MACAM2 AIR DALAM ISLAM DAN PEMBAGIANYA

Assalamu'alaikum Wr. Wb.


MACAM2 AIR dalam fiqh islam DAN PEMBAGIANNYA


1. Air Suci dan Mensucikan
 yaitu air yg jatuh dari langit atau keluar
  dari bumi dan masih tetap (belum berubah) keadaanya. spt air hujan,
  air laut, air sumur, air es yg sudah hancur kembali, air embun dan
  air yg keluar dari mata air.

  "Dan Allah menurunkan kepadamu hujan dari langit untuk menyucikan
  kamu dengan hujan itu" (Al-Anfal : 11)
Macam2 air dalam fiqh islam dan pembagianya
Macam2 air dalam fiqh islam dan pembagianya


  "Tatkala Nabi SAW, ditanya bagaimana hukumnya sumur buda'ah, beliau
  berkata, "Airnya tidak dinajisi suatu apapun." (Tirmizi hadist hasan)
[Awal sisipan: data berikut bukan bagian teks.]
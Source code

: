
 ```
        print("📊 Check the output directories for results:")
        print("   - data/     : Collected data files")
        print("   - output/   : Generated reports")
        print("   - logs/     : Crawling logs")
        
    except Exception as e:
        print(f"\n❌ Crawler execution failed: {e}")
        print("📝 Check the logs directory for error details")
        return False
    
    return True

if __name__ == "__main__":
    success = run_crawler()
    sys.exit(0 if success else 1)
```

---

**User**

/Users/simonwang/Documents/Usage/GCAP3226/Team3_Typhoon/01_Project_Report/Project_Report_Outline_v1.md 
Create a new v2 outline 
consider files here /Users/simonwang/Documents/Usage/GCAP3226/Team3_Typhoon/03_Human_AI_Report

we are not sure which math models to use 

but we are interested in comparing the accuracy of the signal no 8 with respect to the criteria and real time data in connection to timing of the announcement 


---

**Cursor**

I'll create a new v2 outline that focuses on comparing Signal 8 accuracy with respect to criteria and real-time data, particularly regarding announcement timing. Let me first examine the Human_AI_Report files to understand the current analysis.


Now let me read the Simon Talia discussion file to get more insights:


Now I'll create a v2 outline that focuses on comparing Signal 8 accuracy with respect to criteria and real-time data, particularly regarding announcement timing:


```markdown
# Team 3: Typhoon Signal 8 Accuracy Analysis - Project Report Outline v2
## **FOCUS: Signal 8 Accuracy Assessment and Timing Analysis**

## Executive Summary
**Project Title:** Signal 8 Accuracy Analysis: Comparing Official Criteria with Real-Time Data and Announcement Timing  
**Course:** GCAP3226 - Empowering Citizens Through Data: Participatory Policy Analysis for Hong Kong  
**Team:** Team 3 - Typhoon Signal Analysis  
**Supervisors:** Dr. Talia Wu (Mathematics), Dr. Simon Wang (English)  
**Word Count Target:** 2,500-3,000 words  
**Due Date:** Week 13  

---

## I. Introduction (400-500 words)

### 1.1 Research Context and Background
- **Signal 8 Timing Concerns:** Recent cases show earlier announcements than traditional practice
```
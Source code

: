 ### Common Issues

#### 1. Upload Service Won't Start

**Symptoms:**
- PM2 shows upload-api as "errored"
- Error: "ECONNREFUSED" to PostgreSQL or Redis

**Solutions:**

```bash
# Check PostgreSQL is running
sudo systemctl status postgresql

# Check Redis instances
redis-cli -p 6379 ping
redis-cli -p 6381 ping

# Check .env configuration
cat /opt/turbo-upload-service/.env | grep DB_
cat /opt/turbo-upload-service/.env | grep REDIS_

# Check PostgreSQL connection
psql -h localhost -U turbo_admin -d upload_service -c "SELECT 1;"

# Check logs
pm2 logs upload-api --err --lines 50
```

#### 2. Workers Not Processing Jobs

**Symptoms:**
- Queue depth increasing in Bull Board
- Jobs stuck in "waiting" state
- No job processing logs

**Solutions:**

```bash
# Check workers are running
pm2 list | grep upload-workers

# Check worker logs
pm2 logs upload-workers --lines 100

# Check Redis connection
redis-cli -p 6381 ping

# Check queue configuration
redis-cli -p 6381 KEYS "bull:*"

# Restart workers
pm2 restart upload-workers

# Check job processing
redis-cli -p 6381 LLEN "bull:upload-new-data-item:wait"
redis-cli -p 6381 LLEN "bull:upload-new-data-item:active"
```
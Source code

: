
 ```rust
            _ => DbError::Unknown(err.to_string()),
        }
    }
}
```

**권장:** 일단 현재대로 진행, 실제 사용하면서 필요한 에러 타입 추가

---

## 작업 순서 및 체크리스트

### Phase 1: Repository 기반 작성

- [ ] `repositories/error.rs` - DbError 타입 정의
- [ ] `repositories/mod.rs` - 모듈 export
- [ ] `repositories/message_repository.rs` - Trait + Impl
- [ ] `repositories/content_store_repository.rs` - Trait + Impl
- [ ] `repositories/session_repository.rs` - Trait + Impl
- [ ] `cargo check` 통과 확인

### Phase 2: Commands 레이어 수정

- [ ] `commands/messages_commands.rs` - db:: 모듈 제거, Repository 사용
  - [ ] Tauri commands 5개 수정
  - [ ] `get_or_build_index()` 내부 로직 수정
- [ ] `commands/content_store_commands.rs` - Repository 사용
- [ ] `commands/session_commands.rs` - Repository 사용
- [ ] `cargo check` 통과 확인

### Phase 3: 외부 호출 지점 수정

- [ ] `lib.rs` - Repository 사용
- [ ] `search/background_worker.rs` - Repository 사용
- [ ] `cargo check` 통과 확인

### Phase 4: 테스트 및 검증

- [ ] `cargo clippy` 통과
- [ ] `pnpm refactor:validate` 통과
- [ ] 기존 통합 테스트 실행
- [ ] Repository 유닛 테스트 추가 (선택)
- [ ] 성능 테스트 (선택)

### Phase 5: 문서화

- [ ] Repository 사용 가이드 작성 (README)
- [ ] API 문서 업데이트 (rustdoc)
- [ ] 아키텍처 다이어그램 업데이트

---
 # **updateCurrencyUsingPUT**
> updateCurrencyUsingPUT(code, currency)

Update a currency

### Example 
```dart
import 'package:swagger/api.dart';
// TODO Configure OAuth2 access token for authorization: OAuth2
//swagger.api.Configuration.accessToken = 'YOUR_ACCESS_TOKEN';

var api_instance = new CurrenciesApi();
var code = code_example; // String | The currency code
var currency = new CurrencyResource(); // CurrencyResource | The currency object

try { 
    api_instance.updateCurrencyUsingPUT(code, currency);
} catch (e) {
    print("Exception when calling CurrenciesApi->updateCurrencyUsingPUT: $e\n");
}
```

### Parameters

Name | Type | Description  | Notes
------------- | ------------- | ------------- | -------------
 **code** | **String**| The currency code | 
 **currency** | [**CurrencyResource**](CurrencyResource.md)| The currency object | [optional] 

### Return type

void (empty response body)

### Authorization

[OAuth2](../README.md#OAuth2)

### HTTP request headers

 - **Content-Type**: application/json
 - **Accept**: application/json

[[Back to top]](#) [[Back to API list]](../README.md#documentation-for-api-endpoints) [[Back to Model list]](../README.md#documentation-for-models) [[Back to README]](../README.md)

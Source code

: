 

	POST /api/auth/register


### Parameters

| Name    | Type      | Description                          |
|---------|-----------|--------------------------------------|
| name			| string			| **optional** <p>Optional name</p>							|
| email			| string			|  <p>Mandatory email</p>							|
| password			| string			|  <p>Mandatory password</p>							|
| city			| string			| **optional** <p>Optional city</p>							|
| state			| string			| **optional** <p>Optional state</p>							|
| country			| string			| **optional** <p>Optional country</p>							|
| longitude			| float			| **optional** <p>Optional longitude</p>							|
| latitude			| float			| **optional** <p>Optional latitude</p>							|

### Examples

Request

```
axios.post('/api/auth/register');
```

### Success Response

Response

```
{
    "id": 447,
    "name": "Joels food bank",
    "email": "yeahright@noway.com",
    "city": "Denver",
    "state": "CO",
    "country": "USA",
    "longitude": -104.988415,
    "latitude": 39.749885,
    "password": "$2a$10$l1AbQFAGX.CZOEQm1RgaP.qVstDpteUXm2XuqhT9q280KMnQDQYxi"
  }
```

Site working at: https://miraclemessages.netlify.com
  Dari Abu Hurairah r.a. telah bertanya seorang laki2 kepada
  Rasulullah saw. kata laki2 itu, "Ya Rasulullah, kami berlayar di laut
  dan kami hanya membawa air sedikit, jika kami pakai air itu untuk
  berwudhu, maka kami akan kehausan. Bolehkan kami berwudhu dengan air
  laut?" jawab Rasulullah, "Air laut itu suci lagi menyucikan,
  bagkainya halal dimakan" (Riwayat lima ahli hadist)

  Perubahan air yg tidak menghilangkan keadaan atau sifatnya "suci
  menyucikan" walaupun perubahan itu terjadi pada salah satu dari semua
  sifatnya yg tiga (warna, rasa dan baunya) adalah sbb :

  a. berubah karena tempatnya, spt air yg tergenang atau mengalir di
     batu belerang

  b. berubah karena lama tersimpan, spt air kolam

  c. berubah karena sesuatu yg terjadi padanya, spt berubah disebabkan
     ikan atau kambing

  d. berubah karena tanah yg suci, ataupun berubah karena kejatuhan
     daun2 yg berdekatan dengan sumur atau tempat2 air itu.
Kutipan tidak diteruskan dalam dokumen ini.